Examples
Example 1: Blog Post Blocked for Voice Drift and a Prohibited Phrase
A SaaS client's account manager has asked for a thought-leadership post on their product's approach to data security. Marketing Content finishes the draft and the account manager triggers publishing.
Step 1: Automatic audit. The publish flow sends the draft to Brand Guard. Brand Guard loads the client's brand context: a measured, evidence-first voice register and a rules set that prohibits "guaranteed ROI" and "cutting-edge."
Step 2: Scoring. Brand Guard runs its checks. The opening paragraph uses "In a world where cutting-edge security solutions are table stakes..." which triggers a prohibited-phrase flag and an AI-signature flag. The body scores well on Messaging and Governance but Voice lands at 19 out of 30 because the register is more generic than the client's usual style.
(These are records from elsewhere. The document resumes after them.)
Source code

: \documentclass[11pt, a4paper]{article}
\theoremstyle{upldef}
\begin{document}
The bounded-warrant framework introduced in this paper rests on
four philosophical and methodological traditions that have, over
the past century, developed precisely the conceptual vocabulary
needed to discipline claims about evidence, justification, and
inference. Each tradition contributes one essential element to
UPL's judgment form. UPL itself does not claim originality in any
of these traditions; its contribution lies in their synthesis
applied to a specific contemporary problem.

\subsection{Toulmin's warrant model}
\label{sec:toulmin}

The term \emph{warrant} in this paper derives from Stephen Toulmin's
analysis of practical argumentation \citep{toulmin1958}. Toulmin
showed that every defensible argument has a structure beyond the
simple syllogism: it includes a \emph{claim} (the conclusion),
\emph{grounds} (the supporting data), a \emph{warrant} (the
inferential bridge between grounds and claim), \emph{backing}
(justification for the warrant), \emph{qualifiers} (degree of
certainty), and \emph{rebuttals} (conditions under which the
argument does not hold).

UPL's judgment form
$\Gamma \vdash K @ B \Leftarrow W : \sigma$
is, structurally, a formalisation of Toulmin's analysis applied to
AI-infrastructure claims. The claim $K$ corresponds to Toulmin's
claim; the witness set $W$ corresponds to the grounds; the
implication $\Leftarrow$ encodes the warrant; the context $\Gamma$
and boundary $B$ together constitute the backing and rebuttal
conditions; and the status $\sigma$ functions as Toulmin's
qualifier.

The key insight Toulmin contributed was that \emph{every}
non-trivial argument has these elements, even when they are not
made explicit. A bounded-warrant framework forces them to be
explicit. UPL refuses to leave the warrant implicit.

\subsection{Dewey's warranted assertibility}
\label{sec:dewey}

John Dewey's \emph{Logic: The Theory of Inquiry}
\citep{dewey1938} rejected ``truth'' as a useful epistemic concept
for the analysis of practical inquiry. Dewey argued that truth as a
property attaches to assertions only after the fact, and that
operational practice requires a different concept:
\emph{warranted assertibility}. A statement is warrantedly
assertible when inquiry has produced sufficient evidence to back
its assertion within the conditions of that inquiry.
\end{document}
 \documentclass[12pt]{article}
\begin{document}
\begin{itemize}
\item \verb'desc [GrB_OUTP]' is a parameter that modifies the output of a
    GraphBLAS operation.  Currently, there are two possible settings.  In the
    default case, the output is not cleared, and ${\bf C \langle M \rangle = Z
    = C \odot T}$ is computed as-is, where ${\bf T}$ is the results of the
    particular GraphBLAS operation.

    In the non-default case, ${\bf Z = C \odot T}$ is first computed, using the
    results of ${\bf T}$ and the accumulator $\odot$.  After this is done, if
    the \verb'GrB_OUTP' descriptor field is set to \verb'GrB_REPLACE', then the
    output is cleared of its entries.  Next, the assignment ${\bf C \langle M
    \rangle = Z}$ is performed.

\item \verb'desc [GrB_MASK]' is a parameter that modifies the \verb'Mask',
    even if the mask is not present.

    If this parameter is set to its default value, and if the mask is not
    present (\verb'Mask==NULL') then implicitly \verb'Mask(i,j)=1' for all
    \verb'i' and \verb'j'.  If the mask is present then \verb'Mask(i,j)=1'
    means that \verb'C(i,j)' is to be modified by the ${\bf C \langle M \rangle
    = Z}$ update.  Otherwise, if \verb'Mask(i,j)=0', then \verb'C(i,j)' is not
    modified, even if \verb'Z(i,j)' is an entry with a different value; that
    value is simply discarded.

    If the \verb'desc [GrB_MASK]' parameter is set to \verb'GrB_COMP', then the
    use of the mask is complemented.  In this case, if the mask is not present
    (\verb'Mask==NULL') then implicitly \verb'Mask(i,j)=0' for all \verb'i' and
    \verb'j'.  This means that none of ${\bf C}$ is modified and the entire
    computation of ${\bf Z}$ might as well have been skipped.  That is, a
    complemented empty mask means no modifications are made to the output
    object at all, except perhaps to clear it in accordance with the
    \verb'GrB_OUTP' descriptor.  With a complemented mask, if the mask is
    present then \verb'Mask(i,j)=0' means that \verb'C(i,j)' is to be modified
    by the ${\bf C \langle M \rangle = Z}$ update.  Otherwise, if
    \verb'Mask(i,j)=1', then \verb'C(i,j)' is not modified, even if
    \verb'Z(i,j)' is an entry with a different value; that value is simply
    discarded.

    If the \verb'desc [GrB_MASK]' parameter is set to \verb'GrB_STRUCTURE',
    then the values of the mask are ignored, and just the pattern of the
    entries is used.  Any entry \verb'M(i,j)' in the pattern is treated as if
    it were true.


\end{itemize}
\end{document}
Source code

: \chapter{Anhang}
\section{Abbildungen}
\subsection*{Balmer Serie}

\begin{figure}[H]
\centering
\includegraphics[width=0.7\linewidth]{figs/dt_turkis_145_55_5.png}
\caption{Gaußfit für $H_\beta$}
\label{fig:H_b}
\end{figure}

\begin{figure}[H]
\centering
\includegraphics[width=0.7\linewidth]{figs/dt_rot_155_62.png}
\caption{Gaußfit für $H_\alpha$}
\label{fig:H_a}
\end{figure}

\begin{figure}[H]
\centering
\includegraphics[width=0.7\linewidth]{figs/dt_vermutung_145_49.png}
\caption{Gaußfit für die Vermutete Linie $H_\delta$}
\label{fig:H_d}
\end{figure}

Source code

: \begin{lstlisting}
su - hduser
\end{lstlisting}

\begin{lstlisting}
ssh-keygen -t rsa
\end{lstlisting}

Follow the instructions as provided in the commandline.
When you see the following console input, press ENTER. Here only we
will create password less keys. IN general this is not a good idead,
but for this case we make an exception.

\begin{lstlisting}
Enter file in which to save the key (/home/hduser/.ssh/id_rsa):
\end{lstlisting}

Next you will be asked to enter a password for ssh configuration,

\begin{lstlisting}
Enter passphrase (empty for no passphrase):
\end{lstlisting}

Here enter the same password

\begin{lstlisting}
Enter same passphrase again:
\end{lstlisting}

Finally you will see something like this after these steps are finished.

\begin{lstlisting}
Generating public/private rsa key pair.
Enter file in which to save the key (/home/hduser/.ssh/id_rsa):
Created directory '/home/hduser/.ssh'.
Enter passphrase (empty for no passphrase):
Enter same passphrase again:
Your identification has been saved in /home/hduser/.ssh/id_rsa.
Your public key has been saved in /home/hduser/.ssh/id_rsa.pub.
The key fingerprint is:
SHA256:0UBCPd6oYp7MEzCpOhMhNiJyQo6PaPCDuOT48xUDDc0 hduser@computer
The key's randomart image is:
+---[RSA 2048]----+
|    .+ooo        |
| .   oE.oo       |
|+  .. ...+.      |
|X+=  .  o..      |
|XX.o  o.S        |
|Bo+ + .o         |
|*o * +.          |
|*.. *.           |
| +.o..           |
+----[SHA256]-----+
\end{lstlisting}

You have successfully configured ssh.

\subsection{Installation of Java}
Step 3: Block notice. A one-line notice appears in the Marketing Content channel: "Blocked draft: score 77 / Voice 19. Prohibited phrase (cutting-edge), AI-signature opener. See the card for redlines."
Step 4: Redlines. The Marketing Content card shows two redlines. First: the opening line, flagged as a prohibited phrase and AI-signature, with a proposed replacement leading directly with the client's specific security claim. Second: a mid-body paragraph that uses "leverage" twice, with a proposed rewrite using plain language.
Step 5: Revise and resubmit. The account manager applies both edits and resubmits through Marketing Content. Brand Guard scores the revised draft at 91: auto-approved. The post moves to the client review queue.
Example 2: LinkedIn Post Auto-Approved, One in a Batch Flagged
Marketing Social generates five LinkedIn posts for a B2B professional-services client, covering three of their content pillars. The account manager triggers publishing for all five.
Step 1: Batch audit. Brand Guard scores each post against the client's brand rules. Four score between 87 and 93 and clear automatically. The fifth scores 74 because its closing CTA ("Reach out to learn more") is generic and the client's brand rules require a specific offer in every CTA.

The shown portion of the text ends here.